I'm so confused with my gender. I was born as a female. I realized a while ago I'm feeling like a boy and that I have actually always felt like that in my childhood, I just hadn't realized it. But then I'm not entirely male. I'm also I guess female I'm not sure. I'm now just figuring out am I ftm or transmasculine or bigender and that to me is being both genders at the same time. I have wanted to ask transgender people that is this a sign of being transgender(I have other signs too but I just want to ask about this particular one): So I have this male singer group I admire and after I discovered all about different genders I started to get this funny feeling whenever I watched one of the members sing and dance on stage. I am attracted to males and they are handsome yes but that's not the feeling that came up. It's this feeling or thought that "I want to be like him", "I want to look like him". By looking like him I mean physically looking like him, looking like a male. So could this particular sign mean anything? Like I like my female body but then I would want to have more male looking body like no curves but I don't want to lose my curves either. A you can see I'm very confused. I hope someone takes a little bit of time off their day and answers me.

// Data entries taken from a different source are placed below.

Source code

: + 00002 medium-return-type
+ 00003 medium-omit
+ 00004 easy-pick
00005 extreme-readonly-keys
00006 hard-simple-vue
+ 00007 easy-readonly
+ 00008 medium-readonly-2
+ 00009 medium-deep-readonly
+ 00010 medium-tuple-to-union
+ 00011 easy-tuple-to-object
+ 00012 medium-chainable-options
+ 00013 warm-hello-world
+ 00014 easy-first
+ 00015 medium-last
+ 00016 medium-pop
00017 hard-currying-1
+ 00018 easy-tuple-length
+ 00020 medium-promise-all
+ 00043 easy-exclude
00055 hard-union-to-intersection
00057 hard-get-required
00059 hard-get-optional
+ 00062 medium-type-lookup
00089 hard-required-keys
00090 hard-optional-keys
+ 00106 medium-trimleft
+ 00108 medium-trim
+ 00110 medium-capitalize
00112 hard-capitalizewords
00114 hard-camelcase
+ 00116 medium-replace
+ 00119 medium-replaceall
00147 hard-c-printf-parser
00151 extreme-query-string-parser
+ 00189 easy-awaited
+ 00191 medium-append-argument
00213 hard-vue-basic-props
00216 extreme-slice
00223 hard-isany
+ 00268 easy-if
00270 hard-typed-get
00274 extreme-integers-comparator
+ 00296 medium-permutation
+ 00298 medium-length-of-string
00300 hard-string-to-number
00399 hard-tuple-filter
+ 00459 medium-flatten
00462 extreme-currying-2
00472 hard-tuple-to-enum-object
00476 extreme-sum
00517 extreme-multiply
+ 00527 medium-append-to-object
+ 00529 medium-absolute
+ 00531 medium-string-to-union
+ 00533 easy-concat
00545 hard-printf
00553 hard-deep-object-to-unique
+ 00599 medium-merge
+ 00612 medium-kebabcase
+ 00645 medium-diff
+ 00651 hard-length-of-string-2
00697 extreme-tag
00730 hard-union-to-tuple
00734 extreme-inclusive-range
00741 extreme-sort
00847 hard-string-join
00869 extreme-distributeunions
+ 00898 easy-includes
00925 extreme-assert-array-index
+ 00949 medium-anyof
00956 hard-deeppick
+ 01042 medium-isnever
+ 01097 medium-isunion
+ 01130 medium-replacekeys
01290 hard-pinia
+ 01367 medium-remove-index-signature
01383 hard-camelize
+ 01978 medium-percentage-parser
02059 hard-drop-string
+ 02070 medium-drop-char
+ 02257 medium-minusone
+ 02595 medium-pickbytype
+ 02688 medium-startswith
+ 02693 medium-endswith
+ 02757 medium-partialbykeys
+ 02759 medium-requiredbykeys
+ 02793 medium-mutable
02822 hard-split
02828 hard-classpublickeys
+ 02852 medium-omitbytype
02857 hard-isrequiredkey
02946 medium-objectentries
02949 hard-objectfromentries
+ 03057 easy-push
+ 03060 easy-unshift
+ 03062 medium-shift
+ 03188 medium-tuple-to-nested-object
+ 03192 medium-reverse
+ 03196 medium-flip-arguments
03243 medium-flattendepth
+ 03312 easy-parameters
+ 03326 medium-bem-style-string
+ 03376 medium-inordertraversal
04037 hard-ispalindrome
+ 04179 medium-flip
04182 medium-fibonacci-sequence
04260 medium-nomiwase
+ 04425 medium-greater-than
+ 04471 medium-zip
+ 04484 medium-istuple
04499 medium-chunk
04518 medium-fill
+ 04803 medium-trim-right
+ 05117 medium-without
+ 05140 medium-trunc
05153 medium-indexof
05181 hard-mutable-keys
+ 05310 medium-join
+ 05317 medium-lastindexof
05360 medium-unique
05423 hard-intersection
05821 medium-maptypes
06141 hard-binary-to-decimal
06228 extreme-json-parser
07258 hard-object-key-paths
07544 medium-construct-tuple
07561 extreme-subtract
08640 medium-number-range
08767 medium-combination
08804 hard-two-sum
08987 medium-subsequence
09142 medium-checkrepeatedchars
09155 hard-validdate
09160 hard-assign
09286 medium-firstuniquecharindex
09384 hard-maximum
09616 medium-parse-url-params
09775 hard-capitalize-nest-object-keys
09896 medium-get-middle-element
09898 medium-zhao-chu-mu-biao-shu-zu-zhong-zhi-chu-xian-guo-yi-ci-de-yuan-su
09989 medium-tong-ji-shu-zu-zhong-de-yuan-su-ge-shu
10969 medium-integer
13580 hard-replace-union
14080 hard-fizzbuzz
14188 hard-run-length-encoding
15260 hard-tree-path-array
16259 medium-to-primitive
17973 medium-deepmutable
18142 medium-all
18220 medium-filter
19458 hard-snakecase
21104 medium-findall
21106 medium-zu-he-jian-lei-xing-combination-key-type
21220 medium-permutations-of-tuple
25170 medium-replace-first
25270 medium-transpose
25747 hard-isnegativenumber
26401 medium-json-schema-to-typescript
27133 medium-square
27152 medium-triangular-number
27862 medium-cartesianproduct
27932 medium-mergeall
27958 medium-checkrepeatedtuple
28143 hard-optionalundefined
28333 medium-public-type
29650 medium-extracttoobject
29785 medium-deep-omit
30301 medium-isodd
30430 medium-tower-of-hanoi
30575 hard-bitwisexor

My brother is transgender. When he started taking hormones and presenting as a man and his voice changed I could kind of see him more the way he must have always seen himself. He's got baggage and I've got baggage thanks to the roll of the universes dice so we don't communicate much or very well. But anyway I could tell he felt a lot more comfortable presenting as a man and taking hormones than he ever did pretending to be a girl. I think spending time with transgender and intersex people helped him realize that it's who he always has been and that's okay and he's not alone.
@Paul123 Thank you to both of you<3. I really sometimes forget to just be me. And I have to remember that labels don’t define me, I define the label:).
@CKBlossom Thank you to both of you<3. I really sometimes forget to just be me. And I have to remember that labels don’t define me, I define the label:).